Data provided:
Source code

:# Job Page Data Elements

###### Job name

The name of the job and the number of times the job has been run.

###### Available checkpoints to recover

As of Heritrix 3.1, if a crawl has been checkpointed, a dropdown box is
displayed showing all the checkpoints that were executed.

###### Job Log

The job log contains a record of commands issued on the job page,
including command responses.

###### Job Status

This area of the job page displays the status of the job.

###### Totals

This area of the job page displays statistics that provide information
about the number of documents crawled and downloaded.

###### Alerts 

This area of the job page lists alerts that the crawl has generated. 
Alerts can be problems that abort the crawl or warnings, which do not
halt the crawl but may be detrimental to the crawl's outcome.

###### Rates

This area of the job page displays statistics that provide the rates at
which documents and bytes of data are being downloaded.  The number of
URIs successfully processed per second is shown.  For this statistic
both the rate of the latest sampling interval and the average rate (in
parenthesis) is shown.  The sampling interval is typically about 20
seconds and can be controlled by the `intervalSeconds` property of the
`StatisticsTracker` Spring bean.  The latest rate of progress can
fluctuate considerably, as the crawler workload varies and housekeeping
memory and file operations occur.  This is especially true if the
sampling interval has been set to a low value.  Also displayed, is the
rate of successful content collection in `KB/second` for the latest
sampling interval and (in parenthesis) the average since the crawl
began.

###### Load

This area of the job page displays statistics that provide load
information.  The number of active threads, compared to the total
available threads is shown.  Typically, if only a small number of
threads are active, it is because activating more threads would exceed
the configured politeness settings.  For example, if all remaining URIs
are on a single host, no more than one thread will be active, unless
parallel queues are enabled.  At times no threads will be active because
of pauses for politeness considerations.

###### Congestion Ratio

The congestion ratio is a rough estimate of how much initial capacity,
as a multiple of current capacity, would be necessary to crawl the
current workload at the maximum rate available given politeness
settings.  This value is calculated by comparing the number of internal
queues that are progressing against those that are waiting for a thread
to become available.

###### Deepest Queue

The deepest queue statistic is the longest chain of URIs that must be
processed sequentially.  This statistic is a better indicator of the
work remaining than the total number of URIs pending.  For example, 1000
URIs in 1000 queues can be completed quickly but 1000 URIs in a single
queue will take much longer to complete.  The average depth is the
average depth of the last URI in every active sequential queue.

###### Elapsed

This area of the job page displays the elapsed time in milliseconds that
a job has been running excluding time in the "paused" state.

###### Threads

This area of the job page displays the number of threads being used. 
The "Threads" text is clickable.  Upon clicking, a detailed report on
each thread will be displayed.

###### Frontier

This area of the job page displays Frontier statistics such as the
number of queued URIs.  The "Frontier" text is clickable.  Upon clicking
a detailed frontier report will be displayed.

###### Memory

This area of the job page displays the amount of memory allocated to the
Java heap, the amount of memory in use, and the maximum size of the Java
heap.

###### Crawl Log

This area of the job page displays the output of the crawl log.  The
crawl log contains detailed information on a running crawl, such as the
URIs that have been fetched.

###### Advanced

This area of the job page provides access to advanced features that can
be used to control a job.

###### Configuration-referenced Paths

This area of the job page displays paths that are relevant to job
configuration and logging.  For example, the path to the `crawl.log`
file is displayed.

Exercise directions: With the line containing "This area of the job page displays the number" as the start and the last line of the listing as the end, restate that stretch word for word and nothing else.

Response area:
This area of the job page displays the number of threads being used. 
The "Threads" text is clickable.  Upon clicking, a detailed report on
each thread will be displayed.

###### Frontier

This area of the job page displays Frontier statistics such as the
number of queued URIs.  The "Frontier" text is clickable.  Upon clicking
a detailed frontier report will be displayed.

###### Memory

This area of the job page displays the amount of memory allocated to the
Java heap, the amount of memory in use, and the maximum size of the Java
heap.

###### Crawl Log

This area of the job page displays the output of the crawl log.  The
crawl log contains detailed information on a running crawl, such as the
URIs that have been fetched.

###### Advanced

This area of the job page provides access to advanced features that can
be used to control a job.

###### Configuration-referenced Paths

This area of the job page displays paths that are relevant to job
configuration and logging.  For example, the path to the `crawl.log`
file is displayed.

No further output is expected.